The only way that you made it brittle would be if you quenched it in water instead of letting it air cool. I'm not a gun barrel guy, but the guys that are will need a photograph of where that is in relation to the breech. Lead melts at under 640 degrees F, so I don't think that's hot enough to harm the steel, but again not qualified to tell, and I think that farther away from the breech = less risk too.

LD

Not at all true.
 
Ahhh....the pressures we are talking about are no where near that number. Breech pressures in a black powder shotgun/smoothbore are in the 5000-6000 psi range. Farther down the barrel where the heating was done the pressures will be in the 1000-2000 psi range.

You will not change the crystalline structure of the steel unless you heat it to it's critical temp which will be up around 1400 F. And you would only do that to any significant way if you also quenched it at that point. Barrels are soldered (250-400 F) and even brazed (up to 1000 F) on all the time without ill effects.

Also good point about the charcoal bluing that is becoming more popular.
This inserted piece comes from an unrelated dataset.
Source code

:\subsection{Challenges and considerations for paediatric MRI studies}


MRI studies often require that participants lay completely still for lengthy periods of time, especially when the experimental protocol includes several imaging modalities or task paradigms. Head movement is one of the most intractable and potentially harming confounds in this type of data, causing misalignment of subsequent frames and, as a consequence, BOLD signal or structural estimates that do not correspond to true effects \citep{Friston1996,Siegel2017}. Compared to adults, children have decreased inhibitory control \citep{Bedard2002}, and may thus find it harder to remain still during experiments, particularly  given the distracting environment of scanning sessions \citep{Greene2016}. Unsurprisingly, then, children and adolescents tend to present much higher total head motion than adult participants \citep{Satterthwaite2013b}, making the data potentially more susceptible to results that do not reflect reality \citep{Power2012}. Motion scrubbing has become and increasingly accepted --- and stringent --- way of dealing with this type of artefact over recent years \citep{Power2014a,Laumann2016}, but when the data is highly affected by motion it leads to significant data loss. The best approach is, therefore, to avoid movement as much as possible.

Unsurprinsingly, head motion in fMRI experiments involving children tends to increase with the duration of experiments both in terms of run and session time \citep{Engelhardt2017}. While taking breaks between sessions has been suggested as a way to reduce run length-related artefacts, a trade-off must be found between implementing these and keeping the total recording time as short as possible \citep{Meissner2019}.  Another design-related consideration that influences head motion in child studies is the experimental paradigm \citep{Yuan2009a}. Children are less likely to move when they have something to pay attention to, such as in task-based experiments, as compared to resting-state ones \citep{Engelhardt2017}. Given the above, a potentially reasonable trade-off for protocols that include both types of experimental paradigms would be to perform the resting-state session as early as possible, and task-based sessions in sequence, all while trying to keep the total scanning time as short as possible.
Those temps will be in the 700-800 F range.
Thank you for setting me straight on the subject without eviscerating me like shot game animal. The information you stated here will inspire me to do exhaustive research on this subject. Unlike so many others that feel that they must tear one apart like a pack of rabid dogs in their righteous indignation.
 
So here’s a very happy follow up. The barrel is still intact and nothing exploded.

I mounted her in a lead sled, strapped down and with a pull string on the trigger etc. etc. I shot 60 grains without ball, 90 grains without ball, and then 90 grains with a ball. Another two or three shots after that and all is good.

thank you very much everyone for your input.